The Company attempts to minimize its credit exposure to counterparties by
entering into interest rate swap and cap contracts only with major
international financial institutions with "A" or higher credit ratings as
issued by Standard & Poor's Corporation. The Company's foreign currency and
interest rate derivatives are comprised of over-the-counter forward contracts
or options with major international financial institutions. Although the
Company's theoretical credit risk is the replacement cost at the then
estimated fair value of these instruments, management believes that the risk
of incurring losses is remote and that such losses, if any, would not be
material.
18
<PAGE>19
AVON PRODUCTS, INC.
MANAGEMENT'S DISCUSSION AND ANALYSIS OF THE
RESULTS OF OPERATIONS AND FINANCIAL CONDITION
(Dollars in millions, except share data)
Other Information
On October 23, 1997, the Company announced that it had raised its long-
term growth targets for sales and earnings and that it expected to record
special charges in connection with a major re-engineering program. Commencing
in 1998, the long-term target for sales growth has been raised to 8-10%
compounded annually, and its target for earnings-per-share growth has been
raised to 16-18% annually. Previously, the Company targeted long-term sales
growth of 6-8% and long-term earnings-per-share growth of 13-15%. The higher
targets come largely as a result of initiatives currently underway and others
under review intended to reduce costs by up to $400.0 per year by 2000, with
$200.0 of the savings being reinvested concurrently in advertising and
marketing programs to boost sales. The Company expects to record special
charges of approximately $200.0 pretax to cover one-time costs associated with
the re-engineering program. In the first quarter of 1998, the Company
recorded $108.4 pretax of such one-time charges ($84.2 after tax, or $.64 per
share on a basic and diluted basis) in connection with the re-engineering
program. Slightly more than half of the total pretax charges in the quarter
were cash related and will be paid in 1998 and 1999. The Company expects to
record the balance of such one-time charges in 1998 and early 1999.
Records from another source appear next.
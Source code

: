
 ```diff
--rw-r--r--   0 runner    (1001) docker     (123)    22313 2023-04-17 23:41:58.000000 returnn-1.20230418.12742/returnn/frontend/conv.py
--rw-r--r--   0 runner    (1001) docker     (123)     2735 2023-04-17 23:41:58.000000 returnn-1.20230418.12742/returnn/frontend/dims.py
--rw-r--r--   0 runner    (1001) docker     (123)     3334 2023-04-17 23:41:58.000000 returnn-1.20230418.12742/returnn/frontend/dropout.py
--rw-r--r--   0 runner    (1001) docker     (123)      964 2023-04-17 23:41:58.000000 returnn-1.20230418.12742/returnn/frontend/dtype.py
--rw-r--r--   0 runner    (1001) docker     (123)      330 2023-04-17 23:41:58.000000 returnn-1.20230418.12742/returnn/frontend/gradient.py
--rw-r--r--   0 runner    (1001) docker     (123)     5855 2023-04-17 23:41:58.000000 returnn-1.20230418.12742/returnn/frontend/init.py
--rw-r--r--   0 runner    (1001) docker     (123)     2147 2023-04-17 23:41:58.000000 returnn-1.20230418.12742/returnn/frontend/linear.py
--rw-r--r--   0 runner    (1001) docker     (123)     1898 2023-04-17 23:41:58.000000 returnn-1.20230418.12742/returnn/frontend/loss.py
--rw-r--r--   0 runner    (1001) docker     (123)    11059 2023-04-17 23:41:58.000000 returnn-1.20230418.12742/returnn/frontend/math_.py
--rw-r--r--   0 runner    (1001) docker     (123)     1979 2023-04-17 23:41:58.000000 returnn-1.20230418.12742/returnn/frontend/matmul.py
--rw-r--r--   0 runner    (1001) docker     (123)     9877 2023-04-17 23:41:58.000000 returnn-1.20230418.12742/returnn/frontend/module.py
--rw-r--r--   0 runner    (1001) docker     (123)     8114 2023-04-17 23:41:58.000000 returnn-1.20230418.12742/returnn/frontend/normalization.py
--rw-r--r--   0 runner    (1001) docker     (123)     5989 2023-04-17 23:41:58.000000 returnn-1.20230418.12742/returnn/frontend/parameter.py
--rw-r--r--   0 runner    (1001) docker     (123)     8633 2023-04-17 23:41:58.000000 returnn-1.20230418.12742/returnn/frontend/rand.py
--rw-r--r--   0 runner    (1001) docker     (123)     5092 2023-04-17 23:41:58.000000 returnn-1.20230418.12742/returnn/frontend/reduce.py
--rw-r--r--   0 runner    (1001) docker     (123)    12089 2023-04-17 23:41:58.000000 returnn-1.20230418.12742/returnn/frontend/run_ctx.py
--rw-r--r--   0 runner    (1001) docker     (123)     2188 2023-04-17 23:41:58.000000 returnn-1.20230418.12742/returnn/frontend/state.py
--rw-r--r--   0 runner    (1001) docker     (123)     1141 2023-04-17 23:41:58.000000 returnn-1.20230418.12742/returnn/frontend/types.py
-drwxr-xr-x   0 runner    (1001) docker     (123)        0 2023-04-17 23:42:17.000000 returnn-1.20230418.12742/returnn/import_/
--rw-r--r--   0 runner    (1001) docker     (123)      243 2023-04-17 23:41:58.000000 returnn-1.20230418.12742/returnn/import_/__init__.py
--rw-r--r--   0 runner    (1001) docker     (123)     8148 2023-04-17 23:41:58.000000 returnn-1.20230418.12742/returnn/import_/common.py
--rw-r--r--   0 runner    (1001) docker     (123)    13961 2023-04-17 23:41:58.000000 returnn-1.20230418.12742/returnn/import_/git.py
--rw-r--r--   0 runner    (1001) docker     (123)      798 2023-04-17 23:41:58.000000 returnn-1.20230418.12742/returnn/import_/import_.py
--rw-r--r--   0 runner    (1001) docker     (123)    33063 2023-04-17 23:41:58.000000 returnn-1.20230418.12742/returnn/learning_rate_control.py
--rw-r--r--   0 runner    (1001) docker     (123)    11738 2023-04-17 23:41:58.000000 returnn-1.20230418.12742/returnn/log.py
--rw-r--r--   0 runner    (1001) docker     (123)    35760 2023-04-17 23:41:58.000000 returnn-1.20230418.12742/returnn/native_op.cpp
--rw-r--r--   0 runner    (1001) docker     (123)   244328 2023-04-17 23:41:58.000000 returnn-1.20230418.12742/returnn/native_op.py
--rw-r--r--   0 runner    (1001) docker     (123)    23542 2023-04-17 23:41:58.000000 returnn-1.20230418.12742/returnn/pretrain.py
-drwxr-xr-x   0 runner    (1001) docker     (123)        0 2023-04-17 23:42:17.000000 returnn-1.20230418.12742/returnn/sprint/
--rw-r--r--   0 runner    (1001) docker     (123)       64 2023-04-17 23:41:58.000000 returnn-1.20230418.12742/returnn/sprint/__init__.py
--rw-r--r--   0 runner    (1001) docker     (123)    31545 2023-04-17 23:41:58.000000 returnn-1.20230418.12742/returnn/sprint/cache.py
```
On April 21, 1998, the Chinese government issued a directive banning all
direct selling in China. As of May 13, 1998, there is considerable
uncertainty as to how this directive would be interpreted and applied going
forward. In the meantime, the Company is complying with this directive by
suspending its selling activities in China and is considering alternative
methods of distribution and selling. The Company remains confident that China
will have significant long-term potential. In any event, the ban on direct
selling would not have a material adverse effect on the Company's overall
financial position or results of operations.
Year 2000
Management has developed a worldwide program to prepare the Company's
computer systems and applications for the Year 2000. Based on a comprehensive
assessment of key systems, the Company has commenced a project plan to address
all necessary code changes, testing and implementation required to ensure Year
2000 compliance by December 31, 1999. Management does not expect the
incremental costs of making the required system modifications to have a
material impact on the Company's consolidated financial position, results of
operations or cash flows.
19
<PAGE>20
CAUTIONARY STATEMENT FOR PURPOSES OF THE "SAFE HARBOR" STATEMENT UNDER THE
PRIVATE SECURITIES LITIGATION REFORM ACT OF 1995
Certain statements in this report which are not historical facts or
information are forward-looking statements, including, but not limited to, the
information set forth in "Other Information" herein. Such forward-looking
statements involve known and unknown risks, uncertainties and other factors
which may cause the actual results, levels of activity, performance or
achievement of the Company, or industry results, to be materially different
from any future results, levels of activity, performance or achievement
expressed or implied by such forward-looking statements. Such factors
include, among others, the following: general economic and business
conditions; the ability of the Company to implement its business strategy;
the Company's access to financing and its management of foreign currency
risks, the Company's ability to successfully identify new business
opportunities; the Company's ability to attract and retain key executives; the
Company's ability to achieve anticipated cost savings and profitability
targets; changes in the industry; competition; the effect of regulatory and
legal restrictions imposed by foreign governments; the effect of regulatory
and legal proceedings and other factors discussed in Item 1 of the Company's
Form 10-K. As a result of the foregoing and other factors, no assurance can
be given as to the future results and achievements of the Company. Neither
the Company nor any other person assumes responsibility for the accuracy and
completeness of these statements.
20
<PAGE>21
AVON PRODUCTS, INC.
PART II. OTHER INFORMATION
Item 4. Submission of Matters to a Vote of Security Holders.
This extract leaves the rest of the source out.